• What to work on: Copy, exactly as written, the lines that begin at the one containing "10. Набокова Татьяна Владимировна 1957" and end at the one containing "#### [【更新3.26】". Skip any pictures in the data below.

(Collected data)
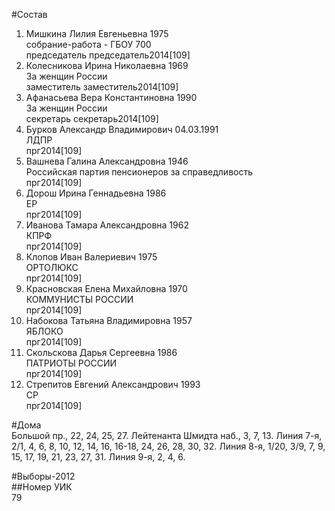 #Состав  
1. Мишкина Лилия Евгеньевна 1975  
    собрание-работа - ГБОУ 700  
    председатель председатель2014[109]  
2. Колесникова Ирина Николаевна 1969  
    За женщин России  
    заместитель заместитель2014[109]  
3. Афанасьева Вера Константиновна 1990  
    За женщин России  
    секретарь секретарь2014[109]  
4. Бурков Александр Владимирович 04.03.1991  
    ЛДПР  
    прг2014[109]  
5. Вашнева Галина Александровна 1946  
    Российская партия пенсионеров за справедливость  
    прг2014[109]  
6. Дорош Ирина Геннадьевна 1986  
    ЕР  
    прг2014[109]  
7. Иванова Тамара Александровна 1962  
    КПРФ  
    прг2014[109]  
8. Клопов Иван Валериевич 1975  
    ОРТОЛЮКС  
    прг2014[109]  
9. Красновская Елена Михайловна 1970  
    КОММУНИСТЫ РОССИИ  
    прг2014[109]  
10. Набокова Татьяна Владимировна 1957  
    ЯБЛОКО  
    прг2014[109]  
11. Скольскова Дарья Сергеевна 1986  
    ПАТРИОТЫ РОССИИ  
    прг2014[109]  
12. Стрепитов Евгений Александрович 1993  
    СР  
    прг2014[109]  
  
#Дома  
Большой пр.,      22, 24, 25, 27. Лейтенанта Шмидта наб.,     3, 7, 13. Линия  7-я,      2/1, 4, 6, 8, 10, 12, 14, 16, 16-18, 24, 26, 28, 30, 32. Линия  8-я,      1/20, 3/9, 7, 9, 15, 17, 19, 21, 23, 27, 31. Линия  9-я,      2, 4, 6.  
  
#Выборы-2012  
##Номер УИК  
79  
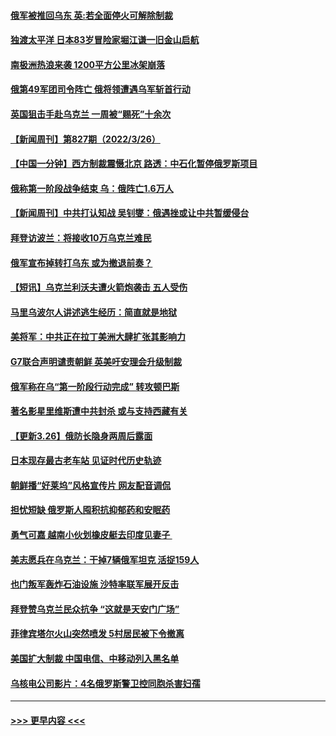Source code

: #### [俄军被推回乌东 英:若全面停火可解除制裁](../pages/prog202/a103384810.md?t=03271501) 
#### [独渡太平洋 日本83岁冒险家堀江谦一旧金山启航](../pages/prog202/a103384799.md?t=03271501) 
#### [南极洲热浪来袭 1200平方公里冰架崩落](../pages/prog202/a103384761.md?t=03271501) 
#### [俄第49军团司令阵亡 俄将领遭遇乌军斩首行动](../pages/prog202/a103384784.md?t=03271501) 
#### [英国狙击手赴乌克兰 一周被“赐死”十余次](../pages/prog202/a103384713.md?t=03271501) 
#### [【新闻周刊】第827期（2022/3/26）](../pages/prog202/a103384631.md?t=03271501) 
#### [【中国一分钟】西方制裁震慑北京 路透：中石化暂停俄罗斯项目](../pages/prog202/a103384610.md?t=03271501) 
#### [俄称第一阶段战争结束 乌：俄阵亡1.6万人](../pages/prog202/a103384603.md?t=03271501) 
#### [【新闻周刊】中共打认知战 吴钊燮：俄遇挫或让中共暂缓侵台](../pages/prog202/a103384521.md?t=03271501) 
#### [拜登访波兰：将接收10万乌克兰难民](../pages/prog202/a103384550.md?t=03271501) 
#### [俄军宣布掉转打乌东 或为撤退前奏？](../pages/prog202/a103384548.md?t=03271501) 
#### [【短讯】乌克兰利沃夫遭火箭炮袭击 五人受伤](../pages/prog202/a103384544.md?t=03271501) 
#### [马里乌波尔人讲述逃生经历：简直就是地狱](../pages/prog202/a103384487.md?t=03271501) 
#### [美将军：中共正在拉丁美洲大肆扩张其影响力](../pages/prog202/a103384491.md?t=03271501) 
#### [G7联合声明谴责朝鲜 英美吁安理会升级制裁](../pages/prog202/a103384504.md?t=03271501) 
#### [俄军称在乌“第一阶段行动完成” 转攻顿巴斯](../pages/prog202/a103384452.md?t=03271501) 
#### [著名影星里维斯遭中共封杀 或与支持西藏有关](../pages/prog202/a103384417.md?t=03271501) 
#### [【更新3.26】俄防长隐身两周后露面](../pages/prog202/a103384128.md?t=03271501) 
#### [日本现存最古老车站 见证时代历史轨迹](../pages/prog202/a103384299.md?t=03271501) 
#### [朝鲜播“好莱坞”风格宣传片 网友配音调侃](../pages/prog202/a103384249.md?t=03271501) 
#### [担忧短缺 俄罗斯人囤积抗抑郁药和安眠药](../pages/prog202/a103384239.md?t=03271501) 
#### [勇气可嘉 越南小伙划橡皮艇去印度见妻子 ](../pages/prog202/a103384254.md?t=03271501) 
#### [美志愿兵在乌克兰：干掉7辆俄军坦克 活捉159人](../pages/prog202/a103384209.md?t=03271501) 
#### [也门叛军轰炸石油设施 沙特率联军展开反击](../pages/prog202/a103384123.md?t=03271501) 
#### [拜登赞乌克兰民众抗争 “这就是天安门广场”](../pages/prog202/a103384091.md?t=03271501) 
#### [菲律宾塔尔火山突然喷发 5村居民被下令撤离](../pages/prog202/a103384084.md?t=03271501) 
#### [美国扩大制裁 中国电信、中移动列入黑名单](../pages/prog202/a103384067.md?t=03271501) 
#### [乌核电公司影片：4名俄罗斯警卫控同胞杀害妇孺](../pages/prog202/a103384033.md?t=03271501) 

----
#### [ >>> 更早内容 <<< ](../indexes/prog202-earlier.md)
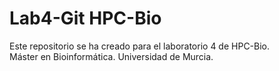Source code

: # Lab4-Git HPC-Bio
Este repositorio se ha creado para el laboratorio 4 de HPC-Bio.  
Máster en Bioinformática. Universidad de Murcia.

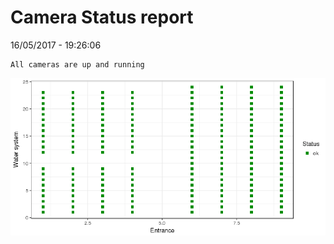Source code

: Camera Status report
================
16/05/2017 - 19:26:06

    All cameras are up and running

![](camreport_files/figure-markdown_github/unnamed-chunk-2-1.png)
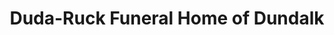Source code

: ---
title: "Duda-Ruck Funeral Home of Dundalk"
url: /dundalk/duda-ruck-funeral-home-of-dundalk/
shop: Bestattungen
---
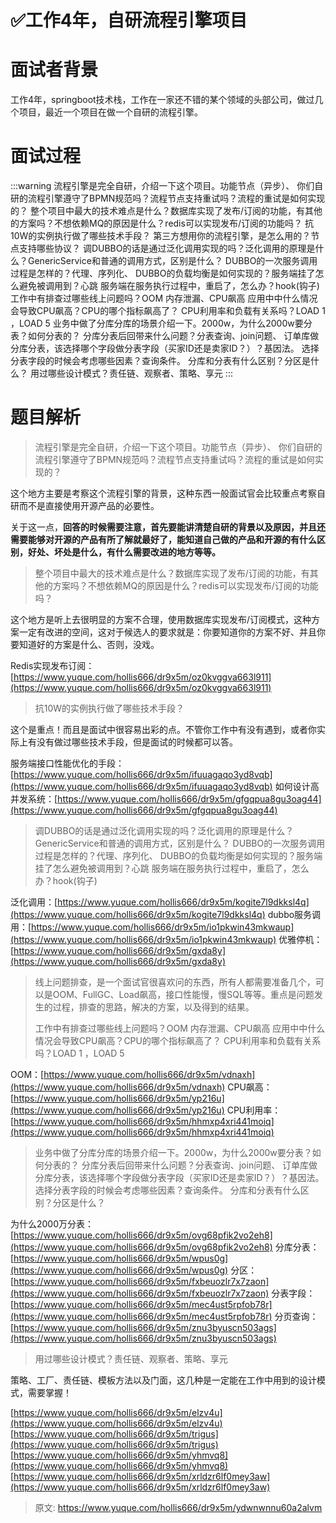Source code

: # ✅工作4年，自研流程引擎项目


# 面试者背景

工作4年，springboot技术栈，工作在一家还不错的某个领域的头部公司，做过几个项目，最近一个项目在做一个自研的流程引擎。


# 面试过程
:::warning
流程引擎是完全自研，介绍一下这个项目。功能节点（异步）、
你们自研的流程引擎遵守了BPMN规范吗？流程节点支持重试吗？流程的重试是如何实现的？
整个项目中最大的技术难点是什么？数据库实现了发布/订阅的功能，有其他的方案吗？不想依赖MQ的原因是什么？redis可以实现发布/订阅的功能吗？
抗10W的实例执行做了哪些技术手段？
第三方想用你的流程引擎，是怎么用的？节点支持哪些协议？
调DUBBO的话是通过泛化调用实现的吗？泛化调用的原理是什么？GenericService和普通的调用方式，区别是什么？
DUBBO的一次服务调用过程是怎样的？代理、序列化、
DUBBO的负载均衡是如何实现的？服务端挂了怎么避免被调用到？心跳
服务端在服务执行过程中，重启了，怎么办？hook(钩子)
工作中有排查过哪些线上问题吗？OOM 内存泄漏、CPU飙高
应用中中什么情况会导致CPU飙高？CPU的哪个指标飙高了？
CPU利用率和负载有关系吗？LOAD 1 ，LOAD 5
业务中做了分库分库的场景介绍一下。2000w，为什么2000w要分表？如何分表的？
分库分表后回带来什么问题？分表查询、join问题、
订单库做分库分表，该选择哪个字段做分表字段（买家ID还是卖家ID？）？基因法。
选择分表字段的时候会考虑哪些因素？查询条件。
分库和分表有什么区别？分区是什么？
用过哪些设计模式？责任链、观察者、策略、享元
:::


# 题目解析

> 流程引擎是完全自研，介绍一下这个项目。功能节点（异步）、
> 你们自研的流程引擎遵守了BPMN规范吗？流程节点支持重试吗？流程的重试是如何实现的？


这个地方主要是考察这个流程引擎的背景，这种东西一般面试官会比较重点考察自研而不是直接使用开源产品的必要性。

关于这一点，**回答的时候需要注意，首先要能讲清楚自研的背景以及原因，并且还需要能够对开源的产品有所了解就最好了，能知道自己做的产品和开源的有什么区别，好处、坏处是什么，有什么需要改进的地方等等。**

> 整个项目中最大的技术难点是什么？数据库实现了发布/订阅的功能，有其他的方案吗？不想依赖MQ的原因是什么？redis可以实现发布/订阅的功能吗？


这个地方是听上去很明显的方案不合理，使用数据库实现发布/订阅模式，这种方案一定有改进的空间，这对于候选人的要求就是：你要知道你的方案不好、并且你要知道好的方案是什么、否则，没戏。

Redis实现发布订阅：[https://www.yuque.com/hollis666/dr9x5m/oz0kvggva663l911](https://www.yuque.com/hollis666/dr9x5m/oz0kvggva663l911)

> 抗10W的实例执行做了哪些技术手段？


这个是重点！而且是面试中很容易出彩的点。不管你工作中有没有遇到，或者你实际上有没有做过哪些技术手段，但是面试的时候都可以答。

服务端接口性能优化的手段：[https://www.yuque.com/hollis666/dr9x5m/ifuuagaqo3yd8vqb](https://www.yuque.com/hollis666/dr9x5m/ifuuagaqo3yd8vqb)
如何设计高并发系统：[https://www.yuque.com/hollis666/dr9x5m/gfgqpua8gu3oag44](https://www.yuque.com/hollis666/dr9x5m/gfgqpua8gu3oag44)

> 调DUBBO的话是通过泛化调用实现的吗？泛化调用的原理是什么？GenericService和普通的调用方式，区别是什么？
> DUBBO的一次服务调用过程是怎样的？代理、序列化、
> DUBBO的负载均衡是如何实现的？服务端挂了怎么避免被调用到？心跳
> 服务端在服务执行过程中，重启了，怎么办？hook(钩子)


泛化调用：[https://www.yuque.com/hollis666/dr9x5m/kogite7l9dkksl4q](https://www.yuque.com/hollis666/dr9x5m/kogite7l9dkksl4q)
dubbo服务调用：[https://www.yuque.com/hollis666/dr9x5m/io1pkwin43mkwaup](https://www.yuque.com/hollis666/dr9x5m/io1pkwin43mkwaup)
优雅停机：[https://www.yuque.com/hollis666/dr9x5m/gxda8y](https://www.yuque.com/hollis666/dr9x5m/gxda8y)

> 线上问题排查，是一个面试官很喜欢问的东西，所有人都需要准备几个，可以是OOM、FullGC、Load飙高，接口性能慢，慢SQL等等。重点是问题发生的过程，排查的思路，解决的方案，以及得到的结果。
> 
> 工作中有排查过哪些线上问题吗？OOM 内存泄漏、CPU飙高
> 应用中中什么情况会导致CPU飙高？CPU的哪个指标飙高了？
> CPU利用率和负载有关系吗？LOAD 1 ，LOAD 5


OOM：[https://www.yuque.com/hollis666/dr9x5m/vdnaxh](https://www.yuque.com/hollis666/dr9x5m/vdnaxh)
CPU飙高：[https://www.yuque.com/hollis666/dr9x5m/yp216u](https://www.yuque.com/hollis666/dr9x5m/yp216u)
CPU利用率：[https://www.yuque.com/hollis666/dr9x5m/hhmxp4xri441moiq](https://www.yuque.com/hollis666/dr9x5m/hhmxp4xri441moiq)

> 业务中做了分库分库的场景介绍一下。2000w，为什么2000w要分表？如何分表的？
> 分库分表后回带来什么问题？分表查询、join问题、
> 订单库做分库分表，该选择哪个字段做分表字段（买家ID还是卖家ID？）？基因法。
> 选择分表字段的时候会考虑哪些因素？查询条件。
> 分库和分表有什么区别？分区是什么？


为什么2000万分表：[https://www.yuque.com/hollis666/dr9x5m/ovg68pfik2vo2eh8](https://www.yuque.com/hollis666/dr9x5m/ovg68pfik2vo2eh8)
分库分表：[https://www.yuque.com/hollis666/dr9x5m/wpus0g](https://www.yuque.com/hollis666/dr9x5m/wpus0g)
分区：[https://www.yuque.com/hollis666/dr9x5m/fxbeuozlr7x7zaon](https://www.yuque.com/hollis666/dr9x5m/fxbeuozlr7x7zaon)
分表字段：[https://www.yuque.com/hollis666/dr9x5m/mec4ust5rpfob78r](https://www.yuque.com/hollis666/dr9x5m/mec4ust5rpfob78r)
分页查询：[https://www.yuque.com/hollis666/dr9x5m/znu3byuscn503ags](https://www.yuque.com/hollis666/dr9x5m/znu3byuscn503ags)

> 用过哪些设计模式？责任链、观察者、策略、享元


策略、工厂、责任链、模板方法以及门面，这几种是一定能在工作中用到的设计模式，需要掌握！

[https://www.yuque.com/hollis666/dr9x5m/elzv4u](https://www.yuque.com/hollis666/dr9x5m/elzv4u)
[https://www.yuque.com/hollis666/dr9x5m/trigus](https://www.yuque.com/hollis666/dr9x5m/trigus)
[https://www.yuque.com/hollis666/dr9x5m/yhmvq8](https://www.yuque.com/hollis666/dr9x5m/yhmvq8)
[https://www.yuque.com/hollis666/dr9x5m/xrldzr6lf0mey3aw](https://www.yuque.com/hollis666/dr9x5m/xrldzr6lf0mey3aw)


> 原文: <https://www.yuque.com/hollis666/dr9x5m/ydwnwnnu60a2alvm>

• Task result:
10. Набокова Татьяна Владимировна 1957  
    ЯБЛОКО  
    прг2014[109]  
11. Скольскова Дарья Сергеевна 1986  
    ПАТРИОТЫ РОССИИ  
    прг2014[109]  
12. Стрепитов Евгений Александрович 1993  
    СР  
    прг2014[109]  
  
#Дома  
Большой пр.,      22, 24, 25, 27. Лейтенанта Шмидта наб.,     3, 7, 13. Линия  7-я,      2/1, 4, 6, 8, 10, 12, 14, 16, 16-18, 24, 26, 28, 30, 32. Линия  8-я,      1/20, 3/9, 7, 9, 15, 17, 19, 21, 23, 27, 31. Линия  9-я,      2, 4, 6.  
  
#Выборы-2012  
##Номер УИК  
79  
Source code

: #### [俄军被推回乌东 英:若全面停火可解除制裁](../pages/prog202/a103384810.md?t=03271501) 
#### [独渡太平洋 日本83岁冒险家堀江谦一旧金山启航](../pages/prog202/a103384799.md?t=03271501) 
#### [南极洲热浪来袭 1200平方公里冰架崩落](../pages/prog202/a103384761.md?t=03271501) 
#### [俄第49军团司令阵亡 俄将领遭遇乌军斩首行动](../pages/prog202/a103384784.md?t=03271501) 
#### [英国狙击手赴乌克兰 一周被“赐死”十余次](../pages/prog202/a103384713.md?t=03271501) 
#### [【新闻周刊】第827期（2022/3/26）](../pages/prog202/a103384631.md?t=03271501) 
#### [【中国一分钟】西方制裁震慑北京 路透：中石化暂停俄罗斯项目](../pages/prog202/a103384610.md?t=03271501) 
#### [俄称第一阶段战争结束 乌：俄阵亡1.6万人](../pages/prog202/a103384603.md?t=03271501) 
#### [【新闻周刊】中共打认知战 吴钊燮：俄遇挫或让中共暂缓侵台](../pages/prog202/a103384521.md?t=03271501) 
#### [拜登访波兰：将接收10万乌克兰难民](../pages/prog202/a103384550.md?t=03271501) 
#### [俄军宣布掉转打乌东 或为撤退前奏？](../pages/prog202/a103384548.md?t=03271501) 
#### [【短讯】乌克兰利沃夫遭火箭炮袭击 五人受伤](../pages/prog202/a103384544.md?t=03271501) 
#### [马里乌波尔人讲述逃生经历：简直就是地狱](../pages/prog202/a103384487.md?t=03271501) 
#### [美将军：中共正在拉丁美洲大肆扩张其影响力](../pages/prog202/a103384491.md?t=03271501) 
#### [G7联合声明谴责朝鲜 英美吁安理会升级制裁](../pages/prog202/a103384504.md?t=03271501) 
#### [俄军称在乌“第一阶段行动完成” 转攻顿巴斯](../pages/prog202/a103384452.md?t=03271501) 
#### [著名影星里维斯遭中共封杀 或与支持西藏有关](../pages/prog202/a103384417.md?t=03271501) 
#### [【更新3.26】俄防长隐身两周后露面](../pages/prog202/a103384128.md?t=03271501) 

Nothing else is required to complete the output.